Director: Tomas Alfredson
Cast: Michael Fassbender, Rebecca Ferguson, Charlotte Gainsbourg, J.K. Simmons, Jonas Karlsson, Val Kilmer, James D'Arcy, Ronan Vibert, Jakob Oftebro, Toby Jones, Chloë Sevigny, David Dencik, Adrian Dunbar, Michael Yates
MPAA Rating: (for grisly images, violence, some language, sexuality and brief nudity)
Running Time: 1:59
Release Date: 10/20/17
Review by Mark Dujsik | October 20, 2017
Everything about The Snowman is pretty straightforward, in that it tells the story of the investigation of a series of murders across two generations, and it does so without stopping for any details. The screenplay by Peter Straughan, Hossein Amini, and Søren Sveistrip is at times confounding, although it's not because it picks up with the seventh novel in Jo Nesbø's series about Oslo-based detective Harry Hole (Before you ask, yes, his surname is pronounced in English, without the Danish accenting, which would prevent it from sounding rather dirty).
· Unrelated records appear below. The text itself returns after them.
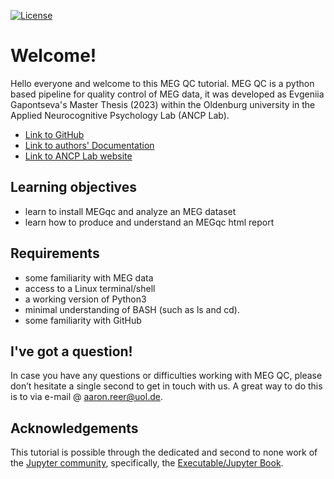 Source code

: [![License](https://img.shields.io/github/license/peerherholz/workshop_weizmann)](https://github.com/PeerHerholz/workshop_weizmann)

# Welcome!

Hello everyone and welcome to this MEG QC tutorial.
MEG QC is a python based pipeline for quality control of MEG data, it was developed as Evgeniia Gapontseva's Master Thesis (2023) within the Oldenburg university in the Applied Neurocognitive Psychology Lab (ANCP Lab).


* [Link to GitHub](https://github.com/ANCPLabOldenburg/MEGqc)
* [Link to authors' Documentation](https://meg-qc.readthedocs.io/en/latest/)
* [Link to ANCP Lab website](https://uol.de/en/applied-neurocognitive-psychology)

## Learning objectives
- learn to install MEGqc and analyze an MEG dataset
- learn how to produce and understand an MEGqc html report

## Requirements
- some familiarity with MEG data
- access to a Linux terminal/shell
- a working version of Python3
- minimal understanding of BASH (such as ls and cd). 
- some familiarity with GitHub 


## I've got a question!

In case you have any questions or difficulties working with MEG QC, please don’t hesitate a single second to get in touch with us. A great way to do this is to via e-mail @ aaron.reer@uol.de.

## Acknowledgements

 This tutorial is possible through the dedicated and second to none work of the [Jupyter community](https://jupyter.org/community), specifically, the [Executable/Jupyter Book](https://executablebooks.org/en/latest/).

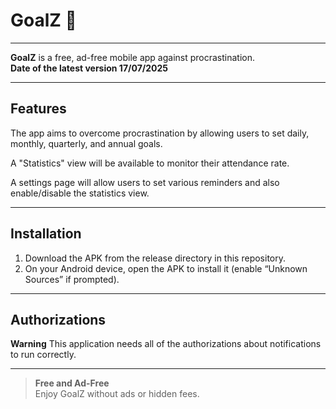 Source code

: # GoalZ 🎯

---

**GoalZ** is a free, ad-free mobile app against procrastination.  
**Date of the latest version 17/07/2025**

---

## Features

The app aims to overcome procrastination by allowing users to set daily, monthly, quarterly, and annual goals.

A "Statistics" view will be available to monitor their attendance rate.

A settings page will allow users to set various reminders and also enable/disable the statistics view.

---

## Installation 
1. Download the APK from the release directory in this repository.  
2. On your Android device, open the APK to install it (enable “Unknown Sources” if prompted).

---

## Authorizations

**Warning** This application needs all of the authorizations about notifications to run correctly.


---

> **Free and Ad-Free**  
> Enjoy GoalZ without ads or hidden fees. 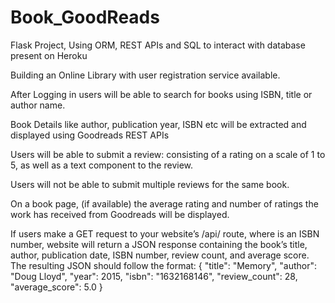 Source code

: # Book_GoodReads
Flask Project, Using ORM, REST APIs and SQL to interact with database present on Heroku

Building an Online Library with user registration service available.

After Logging in users will be able to search for books using ISBN, title or author name.

Book Details like author, publication year, ISBN etc will be extracted and displayed using Goodreads REST APIs

Users will be able to submit a review: consisting of a rating on a scale of 1 to 5, as well as a text component to the review. 

Users will not be able to submit multiple reviews for the same book.

On a book page, (if available) the average rating and number of ratings the work has received from Goodreads will be displayed.

If users make a GET request to your website’s /api/<isbn> route, where <isbn> is an ISBN number, website will return a JSON response containing the book’s title, author, publication date, ISBN number, review count, and average score. The resulting JSON should follow the format:
{
    "title": "Memory",
    "author": "Doug Lloyd",
    "year": 2015,
    "isbn": "1632168146",
    "review_count": 28,
    "average_score": 5.0
}
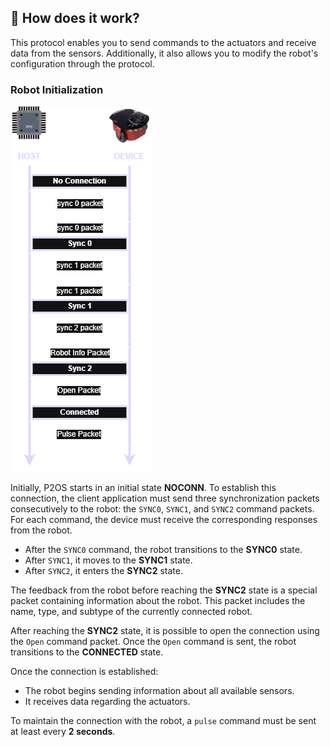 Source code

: ## 🤔 How does it work?

This protocol enables you to send commands to the actuators and receive data from the sensors. Additionally, it also allows you to modify the robot's configuration through the protocol.

### Robot Initialization

![Robot](./docs/diagramas-p2os.drawio.png)


Initially, P2OS starts in an initial state **NOCONN**. To establish this connection, the client application must send three synchronization packets consecutively to the robot: the `SYNC0`, `SYNC1`, and `SYNC2` command packets. For each command, the device must receive the corresponding responses from the robot.

- After the `SYNC0` command, the robot transitions to the **SYNC0** state.  
- After `SYNC1`, it moves to the **SYNC1** state.  
- After `SYNC2`, it enters the **SYNC2** state.

The feedback from the robot before reaching the **SYNC2** state is a special packet containing information about the robot. This packet includes the name, type, and subtype of the currently connected robot.

After reaching the **SYNC2** state, it is possible to open the connection using the `Open` command packet. Once the `Open` command is sent, the robot transitions to the **CONNECTED** state.

Once the connection is established:
- The robot begins sending information about all available sensors.
- It receives data regarding the actuators.

To maintain the connection with the robot, a `pulse` command must be sent at least every **2 seconds**.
Such series don't really have a cohesive, multi-book narrative, because most authors of pulp crime fiction know that their readership will likely pick a series at any given installment. Each story is usually self-contained.
That's the case here, as Harry's back story is suggested near the beginning. After that, it's all about the investigation. It's only about the investigation, really, and that's why it becomes so confusing at times. We're expecting the details, because those are what keep us from paying too much attention to the plotting, which usually falls apart with any close inspection. Here, we only get the plot. There's little reason to care about it, since we only know that Harry is an alcoholic with commitment issues, that his partner is incredibly invested in the crimes, and that there's an elusive killer on the loose, taunting the police with notes and snowmen—both physical ones and a child-like drawing of one that serves as the killer's signature.
That's his calling card, for reasons that we vaguely learn during a prologue involving a single mother, an abusive lover, and their progeny—a young boy who witnesses his mother's suicide. Since the movie is in such a rush to cover as much plot as possible, we don't even get the twisted fun of the pop-psychology of the killer, who has abducted a woman in the present day.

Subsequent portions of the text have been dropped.